### [TASK TO CARRY OUT]
Unless it is a picture, every line from the start of the entries through the line with "ID (short code)|hexID|PRPR15486|" must be retyped exactly.

### [Excerpts from a dataset]
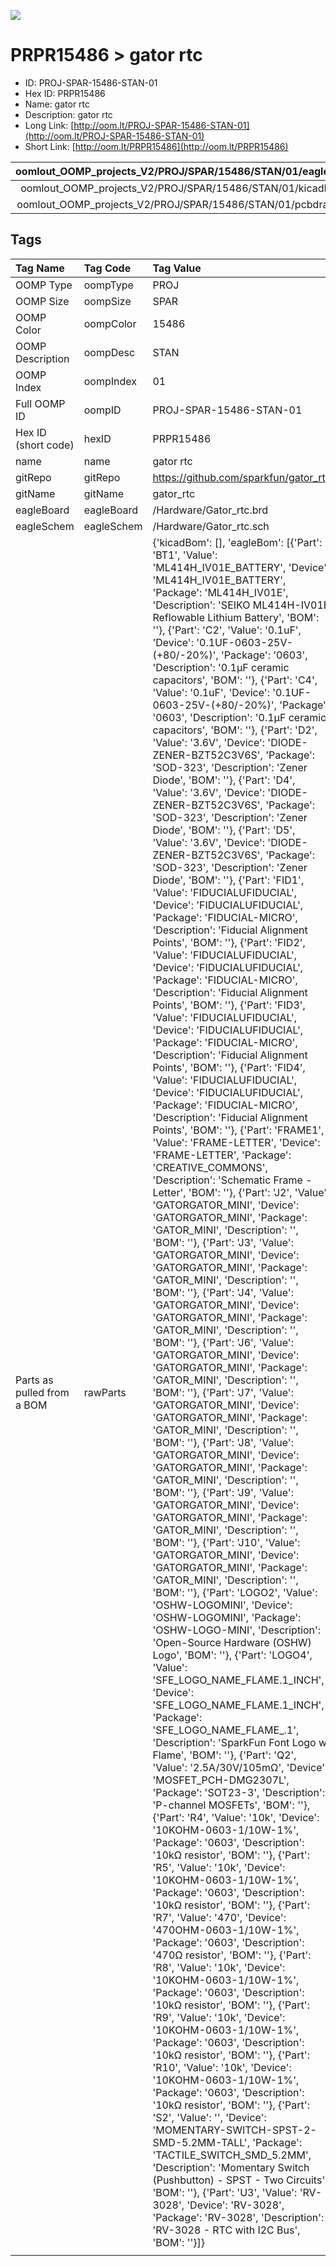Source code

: 


  
![][im]
# PRPR15486 > gator rtc

- ID: PROJ-SPAR-15486-STAN-01
- Hex ID: PRPR15486
- Name: gator rtc
- Description: gator rtc
- Long Link: [http://oom.lt/PROJ-SPAR-15486-STAN-01](http://oom.lt/PROJ-SPAR-15486-STAN-01)
- Short Link: [http://oom.lt/PRPR15486](http://oom.lt/PRPR15486)
  

|oomlout_OOMP_projects_V2/PROJ/SPAR/15486/STAN/01/eagleImage.png|oomlout_OOMP_projects_V2/PROJ/SPAR/15486/STAN/01/eagleSchemImage.png|oomlout_OOMP_projects_V2/PROJ/SPAR/15486/STAN/01/kicadPcb3dFront.png|oomlout_OOMP_projects_V2/PROJ/SPAR/15486/STAN/01/kicadPcb3dBack.png|
| :---: | :---: | :---: | :---: |
|oomlout_OOMP_projects_V2/PROJ/SPAR/15486/STAN/01/kicadPcb3d.png|oomlout_OOMP_projects_V2/PROJ/SPAR/15486/STAN/01/bomBack.png|oomlout_OOMP_projects_V2/PROJ/SPAR/15486/STAN/01/bomFront.png|oomlout_OOMP_projects_V2/PROJ/SPAR/15486/STAN/01/pcbdraw.svg|
|oomlout_OOMP_projects_V2/PROJ/SPAR/15486/STAN/01/pcbdrawBack.svg||||

## Tags
  

|Tag Name|Tag Code|Tag Value|
| :--- | :--- | :--- |
|OOMP Type|oompType|PROJ|
|OOMP Size|oompSize|SPAR|
|OOMP Color|oompColor|15486|
|OOMP Description|oompDesc|STAN|
|OOMP Index|oompIndex|01|
|Full OOMP ID|oompID|PROJ-SPAR-15486-STAN-01|
|Hex ID (short code)|hexID|PRPR15486|
|name|name|gator rtc|
|gitRepo|gitRepo|https://github.com/sparkfun/gator_rtc|
|gitName|gitName|gator_rtc|
|eagleBoard|eagleBoard|/Hardware/Gator_rtc.brd|
|eagleSchem|eagleSchem|/Hardware/Gator_rtc.sch|
|Parts as pulled from a BOM|rawParts|{'kicadBom': [], 'eagleBom': [{'Part': 'BT1', 'Value': 'ML414H_IV01E_BATTERY', 'Device': 'ML414H_IV01E_BATTERY', 'Package': 'ML414H_IV01E', 'Description': 'SEIKO ML414H-IV01E Reflowable Lithium Battery', 'BOM': ''}, {'Part': 'C2', 'Value': '0.1uF', 'Device': '0.1UF-0603-25V-(+80/-20%)', 'Package': '0603', 'Description': '0.1µF ceramic capacitors', 'BOM': ''}, {'Part': 'C4', 'Value': '0.1uF', 'Device': '0.1UF-0603-25V-(+80/-20%)', 'Package': '0603', 'Description': '0.1µF ceramic capacitors', 'BOM': ''}, {'Part': 'D2', 'Value': '3.6V', 'Device': 'DIODE-ZENER-BZT52C3V6S', 'Package': 'SOD-323', 'Description': 'Zener Diode', 'BOM': ''}, {'Part': 'D4', 'Value': '3.6V', 'Device': 'DIODE-ZENER-BZT52C3V6S', 'Package': 'SOD-323', 'Description': 'Zener Diode', 'BOM': ''}, {'Part': 'D5', 'Value': '3.6V', 'Device': 'DIODE-ZENER-BZT52C3V6S', 'Package': 'SOD-323', 'Description': 'Zener Diode', 'BOM': ''}, {'Part': 'FID1', 'Value': 'FIDUCIALUFIDUCIAL', 'Device': 'FIDUCIALUFIDUCIAL', 'Package': 'FIDUCIAL-MICRO', 'Description': 'Fiducial Alignment Points', 'BOM': ''}, {'Part': 'FID2', 'Value': 'FIDUCIALUFIDUCIAL', 'Device': 'FIDUCIALUFIDUCIAL', 'Package': 'FIDUCIAL-MICRO', 'Description': 'Fiducial Alignment Points', 'BOM': ''}, {'Part': 'FID3', 'Value': 'FIDUCIALUFIDUCIAL', 'Device': 'FIDUCIALUFIDUCIAL', 'Package': 'FIDUCIAL-MICRO', 'Description': 'Fiducial Alignment Points', 'BOM': ''}, {'Part': 'FID4', 'Value': 'FIDUCIALUFIDUCIAL', 'Device': 'FIDUCIALUFIDUCIAL', 'Package': 'FIDUCIAL-MICRO', 'Description': 'Fiducial Alignment Points', 'BOM': ''}, {'Part': 'FRAME1', 'Value': 'FRAME-LETTER', 'Device': 'FRAME-LETTER', 'Package': 'CREATIVE_COMMONS', 'Description': 'Schematic Frame - Letter', 'BOM': ''}, {'Part': 'J2', 'Value': 'GATORGATOR_MINI', 'Device': 'GATORGATOR_MINI', 'Package': 'GATOR_MINI', 'Description': '', 'BOM': ''}, {'Part': 'J3', 'Value': 'GATORGATOR_MINI', 'Device': 'GATORGATOR_MINI', 'Package': 'GATOR_MINI', 'Description': '', 'BOM': ''}, {'Part': 'J4', 'Value': 'GATORGATOR_MINI', 'Device': 'GATORGATOR_MINI', 'Package': 'GATOR_MINI', 'Description': '', 'BOM': ''}, {'Part': 'J6', 'Value': 'GATORGATOR_MINI', 'Device': 'GATORGATOR_MINI', 'Package': 'GATOR_MINI', 'Description': '', 'BOM': ''}, {'Part': 'J7', 'Value': 'GATORGATOR_MINI', 'Device': 'GATORGATOR_MINI', 'Package': 'GATOR_MINI', 'Description': '', 'BOM': ''}, {'Part': 'J8', 'Value': 'GATORGATOR_MINI', 'Device': 'GATORGATOR_MINI', 'Package': 'GATOR_MINI', 'Description': '', 'BOM': ''}, {'Part': 'J9', 'Value': 'GATORGATOR_MINI', 'Device': 'GATORGATOR_MINI', 'Package': 'GATOR_MINI', 'Description': '', 'BOM': ''}, {'Part': 'J10', 'Value': 'GATORGATOR_MINI', 'Device': 'GATORGATOR_MINI', 'Package': 'GATOR_MINI', 'Description': '', 'BOM': ''}, {'Part': 'LOGO2', 'Value': 'OSHW-LOGOMINI', 'Device': 'OSHW-LOGOMINI', 'Package': 'OSHW-LOGO-MINI', 'Description': 'Open-Source Hardware (OSHW) Logo', 'BOM': ''}, {'Part': 'LOGO4', 'Value': 'SFE_LOGO_NAME_FLAME.1_INCH', 'Device': 'SFE_LOGO_NAME_FLAME.1_INCH', 'Package': 'SFE_LOGO_NAME_FLAME_.1', 'Description': 'SparkFun Font Logo w/ Flame', 'BOM': ''}, {'Part': 'Q2', 'Value': '2.5A/30V/105mΩ', 'Device': 'MOSFET_PCH-DMG2307L', 'Package': 'SOT23-3', 'Description': 'P-channel MOSFETs', 'BOM': ''}, {'Part': 'R4', 'Value': '10k', 'Device': '10KOHM-0603-1/10W-1%', 'Package': '0603', 'Description': '10kΩ resistor', 'BOM': ''}, {'Part': 'R5', 'Value': '10k', 'Device': '10KOHM-0603-1/10W-1%', 'Package': '0603', 'Description': '10kΩ resistor', 'BOM': ''}, {'Part': 'R7', 'Value': '470', 'Device': '470OHM-0603-1/10W-1%', 'Package': '0603', 'Description': '470Ω resistor', 'BOM': ''}, {'Part': 'R8', 'Value': '10k', 'Device': '10KOHM-0603-1/10W-1%', 'Package': '0603', 'Description': '10kΩ resistor', 'BOM': ''}, {'Part': 'R9', 'Value': '10k', 'Device': '10KOHM-0603-1/10W-1%', 'Package': '0603', 'Description': '10kΩ resistor', 'BOM': ''}, {'Part': 'R10', 'Value': '10k', 'Device': '10KOHM-0603-1/10W-1%', 'Package': '0603', 'Description': '10kΩ resistor', 'BOM': ''}, {'Part': 'S2', 'Value': '', 'Device': 'MOMENTARY-SWITCH-SPST-2-SMD-5.2MM-TALL', 'Package': 'TACTILE_SWITCH_SMD_5.2MM', 'Description': 'Momentary Switch (Pushbutton) - SPST - Two Circuits', 'BOM': ''}, {'Part': 'U3', 'Value': 'RV-3028', 'Device': 'RV-3028', 'Package': 'RV-3028', 'Description': 'RV-3028 - RTC with I2C Bus', 'BOM': ''}]}|
||||



[im]: PROJ/SPAR/15486/STAN/01/kicadPcb3d_450.png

### [ANSWER BELOW]
Source code

: 


  
![][im]
# PRPR15486 > gator rtc

- ID: PROJ-SPAR-15486-STAN-01
- Hex ID: PRPR15486
- Name: gator rtc
- Description: gator rtc
- Long Link: [http://oom.lt/PROJ-SPAR-15486-STAN-01](http://oom.lt/PROJ-SPAR-15486-STAN-01)
- Short Link: [http://oom.lt/PRPR15486](http://oom.lt/PRPR15486)
  

|oomlout_OOMP_projects_V2/PROJ/SPAR/15486/STAN/01/eagleImage.png|oomlout_OOMP_projects_V2/PROJ/SPAR/15486/STAN/01/eagleSchemImage.png|oomlout_OOMP_projects_V2/PROJ/SPAR/15486/STAN/01/kicadPcb3dFront.png|oomlout_OOMP_projects_V2/PROJ/SPAR/15486/STAN/01/kicadPcb3dBack.png|
| :---: | :---: | :---: | :---: |
|oomlout_OOMP_projects_V2/PROJ/SPAR/15486/STAN/01/kicadPcb3d.png|oomlout_OOMP_projects_V2/PROJ/SPAR/15486/STAN/01/bomBack.png|oomlout_OOMP_projects_V2/PROJ/SPAR/15486/STAN/01/bomFront.png|oomlout_OOMP_projects_V2/PROJ/SPAR/15486/STAN/01/pcbdraw.svg|
|oomlout_OOMP_projects_V2/PROJ/SPAR/15486/STAN/01/pcbdrawBack.svg||||

## Tags
  

|Tag Name|Tag Code|Tag Value|
| :--- | :--- | :--- |
|OOMP Type|oompType|PROJ|
|OOMP Size|oompSize|SPAR|
|OOMP Color|oompColor|15486|
|OOMP Description|oompDesc|STAN|
|OOMP Index|oompIndex|01|
|Full OOMP ID|oompID|PROJ-SPAR-15486-STAN-01|
|Hex ID (short code)|hexID|PRPR15486|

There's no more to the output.